Start of Data provided

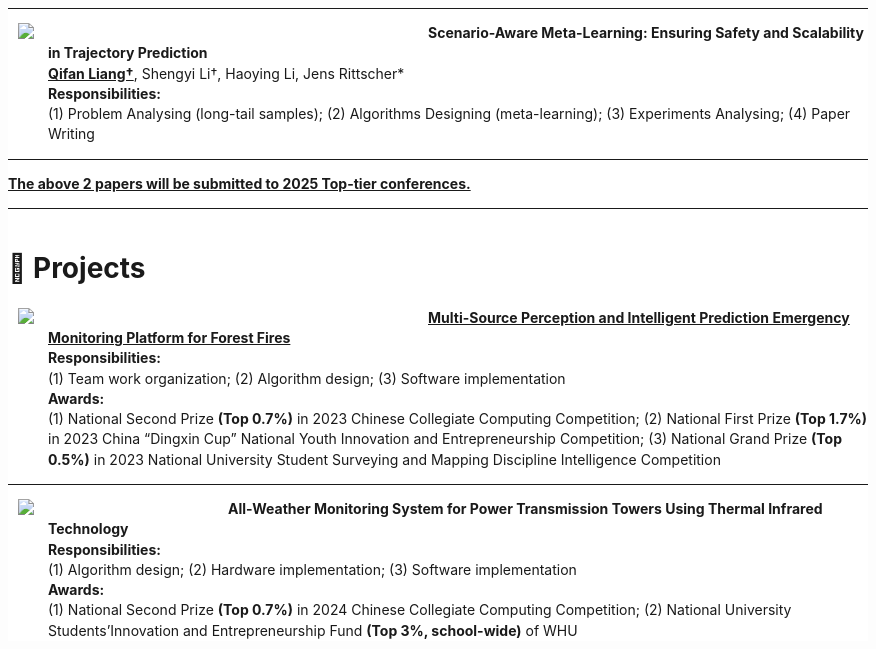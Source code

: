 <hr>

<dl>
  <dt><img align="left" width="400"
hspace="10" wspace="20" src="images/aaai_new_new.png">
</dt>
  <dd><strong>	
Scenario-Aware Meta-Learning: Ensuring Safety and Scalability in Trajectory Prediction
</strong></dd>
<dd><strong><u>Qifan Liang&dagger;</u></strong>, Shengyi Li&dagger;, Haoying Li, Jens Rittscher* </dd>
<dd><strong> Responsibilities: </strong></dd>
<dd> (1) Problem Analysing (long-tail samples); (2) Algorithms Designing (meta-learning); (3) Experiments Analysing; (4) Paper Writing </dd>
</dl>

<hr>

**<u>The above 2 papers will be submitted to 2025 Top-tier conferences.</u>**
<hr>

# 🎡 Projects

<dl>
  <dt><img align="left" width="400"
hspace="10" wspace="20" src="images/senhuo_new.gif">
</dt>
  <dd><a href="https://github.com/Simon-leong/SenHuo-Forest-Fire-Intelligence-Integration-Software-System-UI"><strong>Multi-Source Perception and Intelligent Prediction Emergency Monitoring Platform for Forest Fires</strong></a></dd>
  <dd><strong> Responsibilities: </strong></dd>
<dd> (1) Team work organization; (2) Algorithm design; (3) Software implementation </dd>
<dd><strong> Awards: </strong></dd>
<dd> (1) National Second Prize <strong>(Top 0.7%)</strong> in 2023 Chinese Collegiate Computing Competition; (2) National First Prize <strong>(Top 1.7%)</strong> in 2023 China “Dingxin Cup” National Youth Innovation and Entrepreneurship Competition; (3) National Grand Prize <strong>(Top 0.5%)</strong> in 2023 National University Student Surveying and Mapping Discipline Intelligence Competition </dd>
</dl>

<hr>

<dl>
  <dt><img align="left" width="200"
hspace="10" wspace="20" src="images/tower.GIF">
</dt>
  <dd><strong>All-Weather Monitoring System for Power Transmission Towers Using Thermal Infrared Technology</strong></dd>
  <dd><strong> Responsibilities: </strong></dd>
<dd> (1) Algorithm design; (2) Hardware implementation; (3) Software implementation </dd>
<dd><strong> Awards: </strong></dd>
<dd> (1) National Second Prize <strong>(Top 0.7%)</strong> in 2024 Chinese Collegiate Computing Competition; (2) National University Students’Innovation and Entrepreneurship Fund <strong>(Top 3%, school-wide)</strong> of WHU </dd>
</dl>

End of Data provided

Problem statement
Give back exactly the lines running from the line containing "2025 Top-tier conferences.</u>**" through the end of the material above, both included, and nothing beyond them.

Your solution
**<u>The above 2 papers will be submitted to 2025 Top-tier conferences.</u>**
<hr>

# 🎡 Projects

<dl>
  <dt><img align="left" width="400"
hspace="10" wspace="20" src="images/senhuo_new.gif">
</dt>
  <dd><a href="https://github.com/Simon-leong/SenHuo-Forest-Fire-Intelligence-Integration-Software-System-UI"><strong>Multi-Source Perception and Intelligent Prediction Emergency Monitoring Platform for Forest Fires</strong></a></dd>
  <dd><strong> Responsibilities: </strong></dd>
<dd> (1) Team work organization; (2) Algorithm design; (3) Software implementation </dd>
<dd><strong> Awards: </strong></dd>
<dd> (1) National Second Prize <strong>(Top 0.7%)</strong> in 2023 Chinese Collegiate Computing Competition; (2) National First Prize <strong>(Top 1.7%)</strong> in 2023 China “Dingxin Cup” National Youth Innovation and Entrepreneurship Competition; (3) National Grand Prize <strong>(Top 0.5%)</strong> in 2023 National University Student Surveying and Mapping Discipline Intelligence Competition </dd>
</dl>

<hr>

<dl>
  <dt><img align="left" width="200"
hspace="10" wspace="20" src="images/tower.GIF">
</dt>
  <dd><strong>All-Weather Monitoring System for Power Transmission Towers Using Thermal Infrared Technology</strong></dd>
  <dd><strong> Responsibilities: </strong></dd>
<dd> (1) Algorithm design; (2) Hardware implementation; (3) Software implementation </dd>
<dd><strong> Awards: </strong></dd>
<dd> (1) National Second Prize <strong>(Top 0.7%)</strong> in 2024 Chinese Collegiate Computing Competition; (2) National University Students’Innovation and Entrepreneurship Fund <strong>(Top 3%, school-wide)</strong> of WHU </dd>
</dl>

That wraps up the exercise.